L'inconnu du train. (1)

Ellie

Photographie de David Olkarny.

TER 881625. 11h33 , gare de Marseille St-Charles.

L'accès au train n'est pas facile malgré le peu de bagages que j'ai. Je dois plus ou moins effectuer des slaloms pour éviter de percuter quelqu'un ou de me faire agonir par une vieille parce que j'ai rasé d'un peu trop près son caniche beaucoup mieux coiffé que moi. 

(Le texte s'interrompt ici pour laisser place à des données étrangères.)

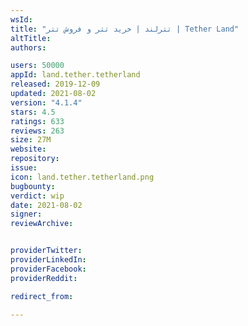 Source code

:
 ```yaml
---
wsId: 
title: "تترلند | خرید تتر و فروش تتر | Tether Land"
altTitle: 
authors:

users: 50000
appId: land.tether.tetherland
released: 2019-12-09
updated: 2021-08-02
version: "4.1.4"
stars: 4.5
ratings: 633
reviews: 263
size: 27M
website: 
repository: 
issue: 
icon: land.tether.tetherland.png
bugbounty: 
verdict: wip
date: 2021-08-02
signer: 
reviewArchive:


providerTwitter: 
providerLinkedIn: 
providerFacebook: 
providerReddit: 

redirect_from:

---
```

D'ailleurs je tiens à souligner que je respecte les personnes âgées, je n'ai rien contre elles bien que récemment j'ai pu constater qu'elles avaient les insultes bien plus faciles qu'on ne peut le croire, sacrés vieux tout de même ! Enfin bref'

Je suis toujours fascinée quand d'un pas hasardeux, j'essaye de rejoindre mon train. Parce qu'à chaque quai, un millier d'histoires et d'émotions convergent sans qu'on s'en rende forcément compte. 

Pour certains c'est le moments des retrouvailles, tandis que pour d'autres c'est le temps des adieux déchirants. Quelques fractions de minutes pourtant si décisives. Tout semble en suspension. 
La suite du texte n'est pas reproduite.